Ambon, MalukuPost.com – Perumdam Tirta Yapono menegaskan komitmennya dalam memberikan pelayanan cepat kepada pelanggan, menyusul gangguan distribusi air bersih yang terjadi di kawasan Batu Gantung, Kelurahan Kudamati, Kecamatan Nusaniwe, yang dikeluhkan warga RT005/RW003.
Pelaksana Tugas (Plt) Direktur Perumdam Tirta Yapono, Piet Saimima, menjelaskan bahwa gangguan pasokan air disebabkan oleh pipa distribusi yang pecah akibat tertimbun sampah material berupa pecahan beton dan timbunan sampah lainnya. Kerusakan tersebut menghambat aliran air ke rumah-rumah warga.
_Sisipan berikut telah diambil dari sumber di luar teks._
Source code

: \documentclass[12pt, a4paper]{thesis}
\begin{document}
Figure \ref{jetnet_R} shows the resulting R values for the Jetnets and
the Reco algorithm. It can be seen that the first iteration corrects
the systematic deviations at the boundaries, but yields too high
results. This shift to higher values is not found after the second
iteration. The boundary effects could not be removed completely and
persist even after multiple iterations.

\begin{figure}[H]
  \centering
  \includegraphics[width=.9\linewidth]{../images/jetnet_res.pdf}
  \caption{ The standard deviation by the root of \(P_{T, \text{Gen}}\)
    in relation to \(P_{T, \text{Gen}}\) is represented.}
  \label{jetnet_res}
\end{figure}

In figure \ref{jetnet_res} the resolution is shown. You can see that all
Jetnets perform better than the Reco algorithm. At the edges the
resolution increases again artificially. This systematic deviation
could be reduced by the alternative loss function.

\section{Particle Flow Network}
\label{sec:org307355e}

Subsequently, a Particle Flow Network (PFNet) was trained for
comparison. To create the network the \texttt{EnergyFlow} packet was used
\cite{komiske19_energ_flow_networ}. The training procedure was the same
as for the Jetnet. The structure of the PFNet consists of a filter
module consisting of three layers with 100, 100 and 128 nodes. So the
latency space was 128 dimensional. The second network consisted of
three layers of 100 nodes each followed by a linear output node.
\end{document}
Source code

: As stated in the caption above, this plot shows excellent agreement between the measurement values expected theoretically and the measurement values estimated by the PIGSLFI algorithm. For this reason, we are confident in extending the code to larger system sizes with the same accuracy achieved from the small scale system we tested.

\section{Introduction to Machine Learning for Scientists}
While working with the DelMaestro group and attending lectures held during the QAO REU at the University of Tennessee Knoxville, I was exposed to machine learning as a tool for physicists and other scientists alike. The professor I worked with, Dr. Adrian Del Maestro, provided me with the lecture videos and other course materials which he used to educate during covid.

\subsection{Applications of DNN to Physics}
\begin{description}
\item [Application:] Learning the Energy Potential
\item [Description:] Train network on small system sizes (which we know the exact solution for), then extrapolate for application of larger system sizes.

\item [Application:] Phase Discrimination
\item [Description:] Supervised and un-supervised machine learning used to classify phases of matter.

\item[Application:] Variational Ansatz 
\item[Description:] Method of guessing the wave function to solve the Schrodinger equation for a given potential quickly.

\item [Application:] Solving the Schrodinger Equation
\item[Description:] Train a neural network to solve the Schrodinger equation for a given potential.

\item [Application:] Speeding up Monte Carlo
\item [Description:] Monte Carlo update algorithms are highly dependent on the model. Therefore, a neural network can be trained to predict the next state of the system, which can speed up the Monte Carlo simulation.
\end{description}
“Begitu laporan dari Ketua RT diterima, staf kami langsung turun ke lapangan untuk menelusuri penyebab gangguan. Setelah ditemukan titik kerusakan di area Mangga Dua, kami segera melakukan perbaikan,” jelas Saimima diruang kerjanya, Selasa (03/03/2026).
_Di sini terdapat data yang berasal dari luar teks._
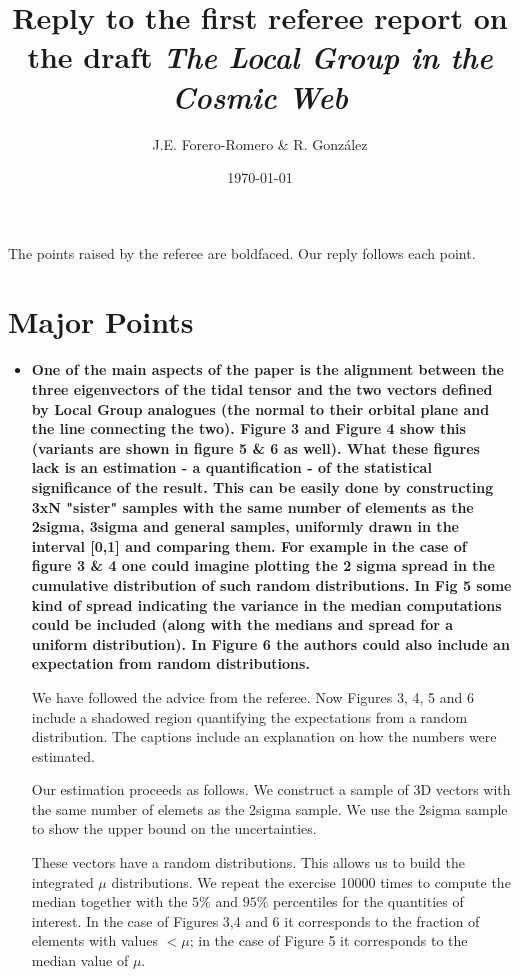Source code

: \documentclass{article}
\title{Reply to the first referee report on the draft {\it The Local Group in the Cosmic Web}}
\author{J.E. Forero-Romero \& R. Gonz\'alez}
\date{\today}
\begin{document}
\maketitle

The points raised by the referee are boldfaced. Our reply follows each point.


\section{Major Points}

\begin{itemize}

\item
{\bf One of the main aspects of the paper is the alignment between the
  three eigenvectors of the tidal tensor and the two vectors defined
  by Local Group analogues (the normal to their orbital plane and the
  line connecting the two). Figure 3 and Figure 4 show this (variants
  are shown in figure 5 \& 6 as well). What these figures lack is an
  estimation - a quantification - of the statistical significance of
  the result. This can be easily done by constructing 3xN "sister"
  samples with the same number of elements as the 2sigma, 3sigma and
  general samples, uniformly drawn in the interval [0,1] and comparing
  them. For example in the case of figure 3 \& 4 one could imagine
  plotting the 2 sigma spread in the cumulative distribution of such
  random distributions. In Fig 5 some kind of spread indicating the
  variance in the median computations could be included (along with
  the medians and spread for a uniform distribution). In Figure 6 the
  authors could also include an expectation from random
  distributions.}  

We have followed the advice from the referee. Now Figures 3, 4, 5 and
6 include a shadowed region quantifying the expectations from a random
distribution. The captions include an explanation on how the numbers
were estimated. 

Our estimation proceeds as follows. We construct a sample of 3D
vectors with the same number of elemets as the 2sigma sample. We use
the 2sigma sample to show the upper bound on the uncertainties.  

These vectors have a random distributions. This allows us to build the
integrated $\mu$ distributions. We repeat the exercise 10000 times to
compute the median together with the $5\%$ and $95\%$ percentiles for
the quantities of interest. In the case of Figures 3,4 and 6 it
corresponds to the fraction of elements with values $<\mu$; in the
case of Figure 5 it corresponds to the median value of $\mu$. 


\end{itemize}
\end{document}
Ia menegaskan, pipa yang pecah bukan disebabkan oleh usia pipa yang sudah tua. Menurutnya, pipa tersebut baru diperbaiki sekitar tiga tahun lalu dan masih dalam kondisi baik. Namun, tekanan dari timbunan sampah material menyebabkan pipa tidak mampu menahan beban.
“Atas instruksi kami, Divisi Distribusi langsung menangani perbaikan. Puji Tuhan, sekitar pukul 15.00 WIT, perbaikan selesai dan aliran air ke wilayah Batu Gantung kembali berjalan normal,” ujarnya.
Saimima juga membantah anggapan bahwa Perumdam Tirta Yapono mengabaikan keluhan masyarakat. Ia menegaskan bahwa setiap laporan yang masuk menjadi perhatian serius dan ditindaklanjuti sesuai prosedur pelayanan.
“Bukan benar jika dikatakan kami tidak peduli. Sistem pelayanan kami mengutamakan respons cepat. Hanya saja, di lapangan kadang dibutuhkan waktu untuk menemukan sumber persoalan,” tegasnya.
Selain itu, Saimima mengimbau masyarakat untuk turut menjaga lingkungan, khususnya dengan tidak membuang sampah sembarangan di sekitar jalur pipa air, karena hal tersebut dapat merusak fasilitas distribusi dan merugikan banyak pihak.
Sebagai bentuk keterbukaan dan kemudahan akses pengaduan, Perumdam Tirta Yapono juga membuka ruang komunikasi langsung bagi pelanggan.
“Jika ada persoalan mendasar terkait layanan air bersih, pelanggan dapat melaporkan secara langsung melalui akun media sosial Facebook dan TikTok resmi Perumdam Tirta Yapono,” tambahnya.
Dengan langkah tersebut, Perumdam Tirta Yapono berharap setiap keluhan masyarakat dapat ditangani lebih cepat dan transparan, demi memastikan hak pelanggan atas air bersih tetap terpenuhi.